WHAT TO PRODUCE: Show each line from the records below in which the word "search" occurs.

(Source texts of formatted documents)
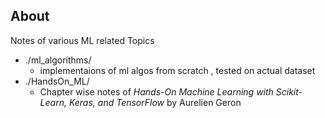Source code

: ## About

Notes of various ML related Topics

- ./ml_algorithms/
    - implementaions of ml algos from scratch , tested on actual dataset
- ./HandsOn_ML/
    -  Chapter wise notes of  *Hands-On Machine Learning with Scikit-Learn, Keras, and TensorFlow* by Aurelien Geron
 
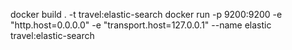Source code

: docker build . -t travel:elastic-search
docker run -p 9200:9200 -e "http.host=0.0.0.0" -e "transport.host=127.0.0.1" --name elastic travel:elastic-search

REPLY TO THE TASK:
: docker build . -t travel:elastic-search
docker run -p 9200:9200 -e "http.host=0.0.0.0" -e "transport.host=127.0.0.1" --name elastic travel:elastic-search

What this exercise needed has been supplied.